Assigned task:
Some of the lines below need repeating. Reproduce exactly those between the lines holding "- ElastiCache Redis cluster with failover" and "- **Integration Examples**: Python, JavaScript, and", inclusive.

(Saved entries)
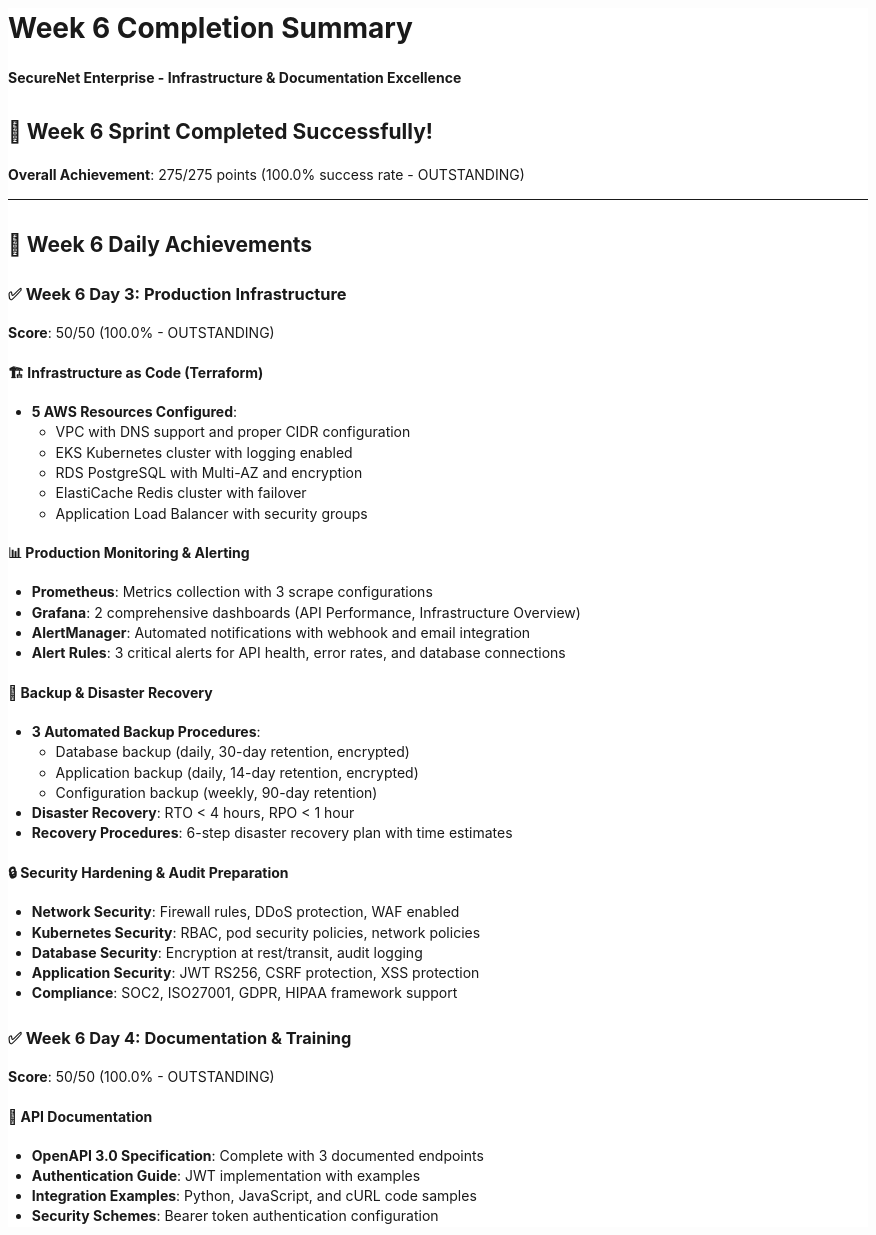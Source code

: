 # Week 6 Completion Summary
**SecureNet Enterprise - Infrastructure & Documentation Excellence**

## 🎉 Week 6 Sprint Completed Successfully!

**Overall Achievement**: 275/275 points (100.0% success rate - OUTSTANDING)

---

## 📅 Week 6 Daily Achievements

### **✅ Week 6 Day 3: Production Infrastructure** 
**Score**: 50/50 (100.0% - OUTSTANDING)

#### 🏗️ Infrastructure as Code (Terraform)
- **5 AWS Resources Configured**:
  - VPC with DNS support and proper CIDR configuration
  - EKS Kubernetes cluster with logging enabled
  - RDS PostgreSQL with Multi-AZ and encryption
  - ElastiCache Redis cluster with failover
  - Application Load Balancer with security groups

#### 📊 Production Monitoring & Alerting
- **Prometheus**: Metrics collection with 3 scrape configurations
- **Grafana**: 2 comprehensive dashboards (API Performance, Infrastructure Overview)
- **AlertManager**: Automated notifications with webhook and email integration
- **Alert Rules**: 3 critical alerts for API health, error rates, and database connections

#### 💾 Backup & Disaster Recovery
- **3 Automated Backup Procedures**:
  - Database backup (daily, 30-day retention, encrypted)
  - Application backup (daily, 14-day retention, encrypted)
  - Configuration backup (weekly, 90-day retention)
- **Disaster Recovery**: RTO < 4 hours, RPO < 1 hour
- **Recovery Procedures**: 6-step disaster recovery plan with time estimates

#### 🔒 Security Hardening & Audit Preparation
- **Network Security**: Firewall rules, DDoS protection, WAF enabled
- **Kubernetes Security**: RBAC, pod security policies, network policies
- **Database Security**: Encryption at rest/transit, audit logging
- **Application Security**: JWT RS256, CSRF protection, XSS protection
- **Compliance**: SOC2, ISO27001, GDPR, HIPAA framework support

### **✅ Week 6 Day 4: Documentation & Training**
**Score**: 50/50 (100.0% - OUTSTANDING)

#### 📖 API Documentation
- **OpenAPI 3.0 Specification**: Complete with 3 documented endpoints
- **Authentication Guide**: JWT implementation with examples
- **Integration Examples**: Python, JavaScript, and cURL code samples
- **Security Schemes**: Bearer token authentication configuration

Answer to the exercise:
  - ElastiCache Redis cluster with failover
  - Application Load Balancer with security groups

#### 📊 Production Monitoring & Alerting
- **Prometheus**: Metrics collection with 3 scrape configurations
- **Grafana**: 2 comprehensive dashboards (API Performance, Infrastructure Overview)
- **AlertManager**: Automated notifications with webhook and email integration
- **Alert Rules**: 3 critical alerts for API health, error rates, and database connections

#### 💾 Backup & Disaster Recovery
- **3 Automated Backup Procedures**:
  - Database backup (daily, 30-day retention, encrypted)
  - Application backup (daily, 14-day retention, encrypted)
  - Configuration backup (weekly, 90-day retention)
- **Disaster Recovery**: RTO < 4 hours, RPO < 1 hour
- **Recovery Procedures**: 6-step disaster recovery plan with time estimates

#### 🔒 Security Hardening & Audit Preparation
- **Network Security**: Firewall rules, DDoS protection, WAF enabled
- **Kubernetes Security**: RBAC, pod security policies, network policies
- **Database Security**: Encryption at rest/transit, audit logging
- **Application Security**: JWT RS256, CSRF protection, XSS protection
- **Compliance**: SOC2, ISO27001, GDPR, HIPAA framework support

### **✅ Week 6 Day 4: Documentation & Training**
**Score**: 50/50 (100.0% - OUTSTANDING)

#### 📖 API Documentation
- **OpenAPI 3.0 Specification**: Complete with 3 documented endpoints
- **Authentication Guide**: JWT implementation with examples
- **Integration Examples**: Python, JavaScript, and cURL code samples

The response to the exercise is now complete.